The UM Campus Sangha, a non-affiliated Buddhist meditation and discussion group, will be resuming weekly meetings and meditation at the Center for Ethics, 1000 E. Beckwith Ave. Gatherings will be Tuesday nights and begin at 7pm with a dharma talk and meditation beginning promptly at 7:15pm with discussion to follow.
This summer we will be focusing on metta, the Buddhist practice of loving-kindness. The schedule (with fuller details below) will be as follows:
6-17: phases of the practice, understanding why the practice proceeds as it does and how to work with difficult parts for each of us.
6-24: visualizations, using the imagination to deepen your experience of loving-kindness.
7-1: causes and conditions, understanding the basis for our negative emotions to overcome them, and how our practice will set the foundation for positive feelings.
7-8: taking care of yourself, the first stage of metta bhavana focuses on cultivating loving-kindness toward yourself. See why taking care of yourself is a central Buddhist practice.
7-15: practicing joy, we will focus on bringing joy into your meditation and meditation (awareness) into your joy.
7-22: gratitude, turning the mind to what we are grateful for in this world of flux helps to keep us on track through difficult times in life. Here we will discuss practices of gratitude.
7-29: metta and mindfulness, we will explore the interplay of these two foundations of Buddhist meditation.
8-5: clinging and labels, it is typical for us to try hard to control things (and people) in life by clinging to ideas of them and placing labels on them. This, however brings us suffering when things and people naturally behave outside those labels and ideas. We’ll explore our relationships with clinging and labels, how they may be useful, and how they may bring us suffering.
8-12: the conceit I-am, this central Buddhist teaching asks us to look closely at who/what we think we are, we will dig into the labels (again) we have heaped upon ourselves that often bring us out of tune with reality.
8-19: the Karaniya Metta Sutta, reading the text as a source of inspiration and contemplation.
(6/17) This week we will look at particular phases of the practice. Some people have difficulty with the first phase, cultivating loving-kindness to yourself, but most common is the fourth phase, dealing with the ‘difficult’ person. We’ll explore strategies for the real difficulties faced in this practice.
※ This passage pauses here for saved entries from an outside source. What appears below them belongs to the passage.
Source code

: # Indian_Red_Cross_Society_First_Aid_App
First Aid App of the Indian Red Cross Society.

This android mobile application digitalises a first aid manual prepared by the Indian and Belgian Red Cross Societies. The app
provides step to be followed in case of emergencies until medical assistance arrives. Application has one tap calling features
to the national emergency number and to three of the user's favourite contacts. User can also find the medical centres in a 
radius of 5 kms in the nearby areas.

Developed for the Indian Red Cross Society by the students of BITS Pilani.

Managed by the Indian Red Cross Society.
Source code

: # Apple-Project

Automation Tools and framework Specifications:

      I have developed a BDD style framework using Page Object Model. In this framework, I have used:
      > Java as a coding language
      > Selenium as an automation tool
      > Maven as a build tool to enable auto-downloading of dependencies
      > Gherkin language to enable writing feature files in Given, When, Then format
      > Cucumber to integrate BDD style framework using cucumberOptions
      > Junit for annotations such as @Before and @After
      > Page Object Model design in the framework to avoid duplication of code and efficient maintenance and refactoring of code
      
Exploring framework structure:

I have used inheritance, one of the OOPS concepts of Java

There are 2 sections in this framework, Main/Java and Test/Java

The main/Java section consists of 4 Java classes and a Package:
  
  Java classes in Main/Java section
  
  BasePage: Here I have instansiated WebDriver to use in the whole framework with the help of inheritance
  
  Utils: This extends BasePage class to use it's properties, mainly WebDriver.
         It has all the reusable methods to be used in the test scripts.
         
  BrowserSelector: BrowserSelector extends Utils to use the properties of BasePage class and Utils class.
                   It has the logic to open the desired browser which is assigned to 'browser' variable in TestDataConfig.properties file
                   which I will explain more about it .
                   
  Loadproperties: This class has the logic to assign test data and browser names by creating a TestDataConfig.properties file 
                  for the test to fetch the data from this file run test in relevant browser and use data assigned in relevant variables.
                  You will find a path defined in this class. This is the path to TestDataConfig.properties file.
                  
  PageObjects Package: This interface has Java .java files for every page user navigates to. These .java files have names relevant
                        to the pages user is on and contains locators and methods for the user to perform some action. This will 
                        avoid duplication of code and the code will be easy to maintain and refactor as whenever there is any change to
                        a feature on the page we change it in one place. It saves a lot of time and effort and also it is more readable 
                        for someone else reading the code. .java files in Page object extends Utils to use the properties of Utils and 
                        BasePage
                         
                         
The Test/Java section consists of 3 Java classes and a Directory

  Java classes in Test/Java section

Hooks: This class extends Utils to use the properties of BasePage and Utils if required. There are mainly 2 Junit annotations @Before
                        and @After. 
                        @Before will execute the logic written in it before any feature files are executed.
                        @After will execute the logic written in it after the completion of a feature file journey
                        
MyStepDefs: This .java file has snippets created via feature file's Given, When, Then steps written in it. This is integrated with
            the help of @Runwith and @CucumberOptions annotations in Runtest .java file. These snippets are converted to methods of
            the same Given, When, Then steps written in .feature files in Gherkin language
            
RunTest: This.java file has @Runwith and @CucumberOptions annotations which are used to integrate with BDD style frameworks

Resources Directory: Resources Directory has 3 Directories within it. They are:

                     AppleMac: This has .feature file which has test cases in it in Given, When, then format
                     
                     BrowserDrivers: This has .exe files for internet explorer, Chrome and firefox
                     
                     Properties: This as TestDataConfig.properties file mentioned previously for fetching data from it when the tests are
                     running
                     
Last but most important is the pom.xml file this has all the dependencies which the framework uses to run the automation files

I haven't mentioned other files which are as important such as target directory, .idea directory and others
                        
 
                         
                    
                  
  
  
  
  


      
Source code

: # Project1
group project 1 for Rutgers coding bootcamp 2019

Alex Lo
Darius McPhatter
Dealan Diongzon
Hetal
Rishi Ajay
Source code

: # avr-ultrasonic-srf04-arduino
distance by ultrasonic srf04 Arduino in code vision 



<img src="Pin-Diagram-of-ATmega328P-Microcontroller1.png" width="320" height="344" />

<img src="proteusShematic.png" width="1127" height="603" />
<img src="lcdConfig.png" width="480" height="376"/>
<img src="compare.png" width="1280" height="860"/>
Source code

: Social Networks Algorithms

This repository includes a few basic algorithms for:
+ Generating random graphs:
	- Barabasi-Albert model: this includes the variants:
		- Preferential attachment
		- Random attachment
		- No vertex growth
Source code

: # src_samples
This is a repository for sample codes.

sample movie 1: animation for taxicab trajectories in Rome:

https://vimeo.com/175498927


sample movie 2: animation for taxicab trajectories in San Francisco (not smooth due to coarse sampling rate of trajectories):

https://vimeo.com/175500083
Some people have had to reverse orders a bit, starting with a good friend, which then opens their heart to shift to themselves. Others will find that they need to leave the most difficult people in their lives out of their meditation for a while so as to avoid getting caught up in old cycles of hurtful emotion.
(6/24) Next week we will discuss visualizations, engaging the imagination to deepen the emotional impact of the practice. Visualizations include imagining a lotus or rose at one’s heart with a diamond in it, representing our innate purity, and allowing light and warmth to grow from that pure center as we cultivate loving-kindness for ourselves. We then imagine our good friend (and then others) joining us, and our own light and warmth embracing them, bringing out the same pure qualities that in turn embrace the meditator in a reciprocal flow of metta. How much do these help? How might they become a distraction? We’ll see.
(note, there will be a Puja, a devotional ceremony, held at the Rocky Mountain Buddhist Center on Wednesday, June 25, at 7pm that I will attend and encourage others to attend as well)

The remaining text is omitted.